§ **Your goal**
Among the records that follow, find the line with "Start date in YYYY-MM-DD format" and the line with "of model information". Set down those lines and all lines between them exactly, without adding anything.
[Input records Boundary: Start]
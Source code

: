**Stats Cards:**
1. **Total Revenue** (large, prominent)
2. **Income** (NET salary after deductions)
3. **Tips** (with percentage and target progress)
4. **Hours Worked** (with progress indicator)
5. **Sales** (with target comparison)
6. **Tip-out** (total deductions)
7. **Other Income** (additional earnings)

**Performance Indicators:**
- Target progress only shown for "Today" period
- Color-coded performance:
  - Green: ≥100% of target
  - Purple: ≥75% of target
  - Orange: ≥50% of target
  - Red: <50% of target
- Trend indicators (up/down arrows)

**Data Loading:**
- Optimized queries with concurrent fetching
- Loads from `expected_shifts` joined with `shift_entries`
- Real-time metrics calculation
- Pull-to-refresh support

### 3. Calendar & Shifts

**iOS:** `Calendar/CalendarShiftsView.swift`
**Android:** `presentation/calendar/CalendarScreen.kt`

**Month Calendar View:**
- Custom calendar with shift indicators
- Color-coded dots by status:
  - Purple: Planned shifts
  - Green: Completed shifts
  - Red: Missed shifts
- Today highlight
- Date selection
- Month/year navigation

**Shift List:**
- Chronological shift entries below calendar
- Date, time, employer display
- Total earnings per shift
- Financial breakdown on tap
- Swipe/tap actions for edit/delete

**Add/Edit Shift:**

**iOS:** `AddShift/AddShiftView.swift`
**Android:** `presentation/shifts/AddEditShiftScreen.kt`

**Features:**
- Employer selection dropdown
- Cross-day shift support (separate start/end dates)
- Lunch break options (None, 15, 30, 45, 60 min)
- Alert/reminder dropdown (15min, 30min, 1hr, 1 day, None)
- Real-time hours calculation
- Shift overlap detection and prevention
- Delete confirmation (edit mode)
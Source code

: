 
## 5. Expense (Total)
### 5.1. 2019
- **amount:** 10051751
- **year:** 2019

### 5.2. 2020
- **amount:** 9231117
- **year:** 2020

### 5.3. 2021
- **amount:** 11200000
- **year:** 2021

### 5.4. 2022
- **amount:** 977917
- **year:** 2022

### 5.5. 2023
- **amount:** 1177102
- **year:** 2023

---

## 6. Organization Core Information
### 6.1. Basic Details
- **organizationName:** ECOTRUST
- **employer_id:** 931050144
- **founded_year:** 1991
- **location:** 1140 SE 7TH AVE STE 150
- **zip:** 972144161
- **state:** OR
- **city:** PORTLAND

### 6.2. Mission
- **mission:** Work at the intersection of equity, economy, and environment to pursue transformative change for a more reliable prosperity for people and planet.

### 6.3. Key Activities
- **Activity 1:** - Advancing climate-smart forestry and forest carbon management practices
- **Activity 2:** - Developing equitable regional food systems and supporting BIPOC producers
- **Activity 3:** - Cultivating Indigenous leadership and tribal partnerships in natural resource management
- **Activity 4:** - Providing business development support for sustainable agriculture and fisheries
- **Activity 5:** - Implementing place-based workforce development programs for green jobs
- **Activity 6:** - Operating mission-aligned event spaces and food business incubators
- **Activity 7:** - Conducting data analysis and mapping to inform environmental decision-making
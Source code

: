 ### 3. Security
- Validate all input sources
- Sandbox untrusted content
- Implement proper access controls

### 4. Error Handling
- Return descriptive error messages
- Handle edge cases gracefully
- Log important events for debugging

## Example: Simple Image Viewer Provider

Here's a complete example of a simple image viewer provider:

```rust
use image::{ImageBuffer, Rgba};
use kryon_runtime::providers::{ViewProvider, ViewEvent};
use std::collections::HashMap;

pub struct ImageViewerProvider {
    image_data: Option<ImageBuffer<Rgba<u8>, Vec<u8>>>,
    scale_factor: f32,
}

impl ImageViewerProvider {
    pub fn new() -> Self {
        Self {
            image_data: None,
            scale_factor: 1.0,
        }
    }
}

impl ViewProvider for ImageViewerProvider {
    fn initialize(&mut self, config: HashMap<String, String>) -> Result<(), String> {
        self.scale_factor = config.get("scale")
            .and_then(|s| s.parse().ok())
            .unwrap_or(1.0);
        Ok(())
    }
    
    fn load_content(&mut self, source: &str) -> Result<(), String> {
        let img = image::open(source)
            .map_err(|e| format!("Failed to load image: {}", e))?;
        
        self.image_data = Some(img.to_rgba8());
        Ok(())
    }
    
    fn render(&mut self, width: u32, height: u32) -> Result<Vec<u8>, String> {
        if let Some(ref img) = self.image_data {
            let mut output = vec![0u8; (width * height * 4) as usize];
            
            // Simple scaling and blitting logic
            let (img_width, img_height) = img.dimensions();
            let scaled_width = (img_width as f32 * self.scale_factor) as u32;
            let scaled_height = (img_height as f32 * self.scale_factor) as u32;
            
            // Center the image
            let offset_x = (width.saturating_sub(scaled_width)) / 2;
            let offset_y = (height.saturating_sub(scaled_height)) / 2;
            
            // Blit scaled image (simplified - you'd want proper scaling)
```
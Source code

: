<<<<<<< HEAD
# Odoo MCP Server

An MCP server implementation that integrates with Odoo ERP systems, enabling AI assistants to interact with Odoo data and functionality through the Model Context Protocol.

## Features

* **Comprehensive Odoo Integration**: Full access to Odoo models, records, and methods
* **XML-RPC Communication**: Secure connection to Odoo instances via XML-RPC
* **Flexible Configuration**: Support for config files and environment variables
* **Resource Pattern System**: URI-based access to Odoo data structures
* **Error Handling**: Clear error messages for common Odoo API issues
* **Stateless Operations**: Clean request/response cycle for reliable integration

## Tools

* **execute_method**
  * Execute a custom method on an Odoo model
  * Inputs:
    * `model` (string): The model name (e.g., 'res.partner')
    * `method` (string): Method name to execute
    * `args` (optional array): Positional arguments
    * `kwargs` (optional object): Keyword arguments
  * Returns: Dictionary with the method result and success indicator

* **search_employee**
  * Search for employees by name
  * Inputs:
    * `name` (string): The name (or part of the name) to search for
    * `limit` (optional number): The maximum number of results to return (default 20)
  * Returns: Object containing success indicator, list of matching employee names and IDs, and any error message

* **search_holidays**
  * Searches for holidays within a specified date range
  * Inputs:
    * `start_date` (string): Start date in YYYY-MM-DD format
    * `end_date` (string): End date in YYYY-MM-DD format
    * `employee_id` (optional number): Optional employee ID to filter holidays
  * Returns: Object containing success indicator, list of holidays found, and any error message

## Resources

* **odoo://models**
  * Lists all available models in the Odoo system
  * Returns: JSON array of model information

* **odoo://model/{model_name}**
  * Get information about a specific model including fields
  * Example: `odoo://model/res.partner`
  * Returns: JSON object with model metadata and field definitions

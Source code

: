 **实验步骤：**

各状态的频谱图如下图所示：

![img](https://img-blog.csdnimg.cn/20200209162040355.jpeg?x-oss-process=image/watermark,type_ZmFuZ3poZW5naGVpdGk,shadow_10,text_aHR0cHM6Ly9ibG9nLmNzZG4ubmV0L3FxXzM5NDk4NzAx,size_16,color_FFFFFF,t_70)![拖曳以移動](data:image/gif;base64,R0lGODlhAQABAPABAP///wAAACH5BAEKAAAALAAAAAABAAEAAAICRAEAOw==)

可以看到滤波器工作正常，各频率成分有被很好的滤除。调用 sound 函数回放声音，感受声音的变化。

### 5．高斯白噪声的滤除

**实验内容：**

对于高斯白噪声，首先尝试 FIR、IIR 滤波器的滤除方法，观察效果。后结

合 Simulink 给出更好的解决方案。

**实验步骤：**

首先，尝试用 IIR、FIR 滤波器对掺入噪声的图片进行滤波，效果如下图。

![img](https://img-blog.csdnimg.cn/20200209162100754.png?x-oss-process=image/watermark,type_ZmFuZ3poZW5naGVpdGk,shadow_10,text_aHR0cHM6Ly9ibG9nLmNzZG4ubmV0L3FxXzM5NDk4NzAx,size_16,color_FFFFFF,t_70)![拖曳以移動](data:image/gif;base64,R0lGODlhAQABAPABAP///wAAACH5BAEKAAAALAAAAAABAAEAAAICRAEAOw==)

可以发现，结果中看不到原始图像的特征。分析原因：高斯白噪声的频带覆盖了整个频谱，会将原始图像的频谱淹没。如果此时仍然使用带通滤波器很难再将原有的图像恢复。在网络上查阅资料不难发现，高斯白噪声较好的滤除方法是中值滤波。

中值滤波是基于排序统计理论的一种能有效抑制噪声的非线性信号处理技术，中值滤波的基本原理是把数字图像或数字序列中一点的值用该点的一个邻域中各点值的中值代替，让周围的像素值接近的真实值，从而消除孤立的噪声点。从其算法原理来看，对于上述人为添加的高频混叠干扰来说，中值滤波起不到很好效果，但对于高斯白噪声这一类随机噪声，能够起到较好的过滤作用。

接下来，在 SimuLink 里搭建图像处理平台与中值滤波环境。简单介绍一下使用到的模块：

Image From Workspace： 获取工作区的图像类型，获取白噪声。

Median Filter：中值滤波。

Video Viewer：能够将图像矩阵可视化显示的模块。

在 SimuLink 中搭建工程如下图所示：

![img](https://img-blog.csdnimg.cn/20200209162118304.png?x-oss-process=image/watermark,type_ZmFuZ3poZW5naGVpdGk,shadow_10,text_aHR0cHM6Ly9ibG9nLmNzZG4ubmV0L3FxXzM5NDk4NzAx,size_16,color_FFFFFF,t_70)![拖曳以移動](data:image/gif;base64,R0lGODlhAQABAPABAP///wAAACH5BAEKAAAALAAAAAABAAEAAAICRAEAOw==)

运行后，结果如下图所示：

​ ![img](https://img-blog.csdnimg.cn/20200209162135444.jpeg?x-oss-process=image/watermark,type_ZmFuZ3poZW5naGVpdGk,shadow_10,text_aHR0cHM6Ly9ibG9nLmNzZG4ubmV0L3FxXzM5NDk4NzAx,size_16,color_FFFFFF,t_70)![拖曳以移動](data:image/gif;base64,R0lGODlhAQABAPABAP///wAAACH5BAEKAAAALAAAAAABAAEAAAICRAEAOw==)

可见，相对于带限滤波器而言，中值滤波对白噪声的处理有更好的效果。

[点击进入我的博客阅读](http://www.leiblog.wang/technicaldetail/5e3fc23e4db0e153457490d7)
[Input records Boundary: End]
§ **Solution to this problem**
    * `start_date` (string): Start date in YYYY-MM-DD format
    * `end_date` (string): End date in YYYY-MM-DD format
    * `employee_id` (optional number): Optional employee ID to filter holidays
  * Returns: Object containing success indicator, list of holidays found, and any error message

## Resources

* **odoo://models**
  * Lists all available models in the Odoo system
  * Returns: JSON array of model information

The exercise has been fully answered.